The gravitational constant for g is, G = 6.67428*10^-11 m^3 Kg^-1 s^-2
Please answer the question fully and please give any helpful websites, thankyou.
Do you know calculus?
Yes
To find the expression for the magnitude of the initial velocity that a projectile must possess in order to leave the earth when air friction is neglected, we can use the concept of escape velocity.
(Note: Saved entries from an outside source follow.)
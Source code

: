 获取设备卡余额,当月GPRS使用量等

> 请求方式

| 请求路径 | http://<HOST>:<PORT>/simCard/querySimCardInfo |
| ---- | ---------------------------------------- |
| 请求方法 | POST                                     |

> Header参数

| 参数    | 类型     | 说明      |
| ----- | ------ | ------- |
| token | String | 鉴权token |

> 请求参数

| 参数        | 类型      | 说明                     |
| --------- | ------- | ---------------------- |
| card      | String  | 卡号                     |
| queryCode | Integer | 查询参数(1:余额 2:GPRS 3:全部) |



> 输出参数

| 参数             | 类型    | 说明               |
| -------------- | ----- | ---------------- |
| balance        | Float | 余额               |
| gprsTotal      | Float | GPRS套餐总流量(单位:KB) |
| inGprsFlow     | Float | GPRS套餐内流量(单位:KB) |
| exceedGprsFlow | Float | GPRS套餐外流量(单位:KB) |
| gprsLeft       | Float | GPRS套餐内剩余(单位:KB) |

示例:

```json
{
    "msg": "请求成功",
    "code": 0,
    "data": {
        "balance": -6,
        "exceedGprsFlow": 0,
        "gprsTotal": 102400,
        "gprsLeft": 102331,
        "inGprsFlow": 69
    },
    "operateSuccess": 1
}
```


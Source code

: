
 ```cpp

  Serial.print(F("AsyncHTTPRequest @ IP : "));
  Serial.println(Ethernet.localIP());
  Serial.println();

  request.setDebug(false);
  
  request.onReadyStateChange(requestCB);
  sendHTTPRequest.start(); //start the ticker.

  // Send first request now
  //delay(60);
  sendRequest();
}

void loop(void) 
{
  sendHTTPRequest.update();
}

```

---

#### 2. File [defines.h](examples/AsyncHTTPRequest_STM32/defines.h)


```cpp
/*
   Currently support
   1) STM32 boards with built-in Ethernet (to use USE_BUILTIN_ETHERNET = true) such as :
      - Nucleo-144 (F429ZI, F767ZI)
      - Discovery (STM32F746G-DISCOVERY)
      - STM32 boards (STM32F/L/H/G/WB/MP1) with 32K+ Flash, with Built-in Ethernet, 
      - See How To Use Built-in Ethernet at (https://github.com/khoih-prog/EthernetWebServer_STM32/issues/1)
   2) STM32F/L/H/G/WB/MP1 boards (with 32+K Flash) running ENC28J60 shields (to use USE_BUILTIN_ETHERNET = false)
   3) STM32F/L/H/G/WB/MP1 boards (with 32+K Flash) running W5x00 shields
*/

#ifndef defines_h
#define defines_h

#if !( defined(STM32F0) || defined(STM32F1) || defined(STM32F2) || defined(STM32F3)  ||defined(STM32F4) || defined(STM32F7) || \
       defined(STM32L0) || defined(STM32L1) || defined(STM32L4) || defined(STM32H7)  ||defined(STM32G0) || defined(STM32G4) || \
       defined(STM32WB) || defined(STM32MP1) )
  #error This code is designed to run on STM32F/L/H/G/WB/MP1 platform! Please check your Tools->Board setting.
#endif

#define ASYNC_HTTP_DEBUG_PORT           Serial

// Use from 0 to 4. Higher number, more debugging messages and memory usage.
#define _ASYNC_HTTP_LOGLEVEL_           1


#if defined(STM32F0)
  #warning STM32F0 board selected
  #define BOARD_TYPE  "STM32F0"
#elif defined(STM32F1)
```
Escape velocity is the minimum velocity an object needs to escape the gravitational field of a planet.
The equation we use is:
v = sqrt((2 * G * M) / r)
Where:
v is the escape velocity,
G is the gravitational constant (6.67428 * 10^-11 m^3 kg^-1 s^-2),
M is the mass of the Earth (5.972 × 10^24 kg),
and r is the distance between the center of the Earth and the object.
Since we want to find the initial velocity, which is the velocity needed at the surface of the Earth, r is equal to the radius of the Earth (approximately 6,371 km or 6,371,000 m).
Plugging in the values, we get:
v = sqrt((2 * 6.67428 * 10^-11 * 5.972 × 10^24) / 6,371,000)
Calculating this expression gives us the magnitude of the initial velocity required to leave the Earth when air friction is neglected.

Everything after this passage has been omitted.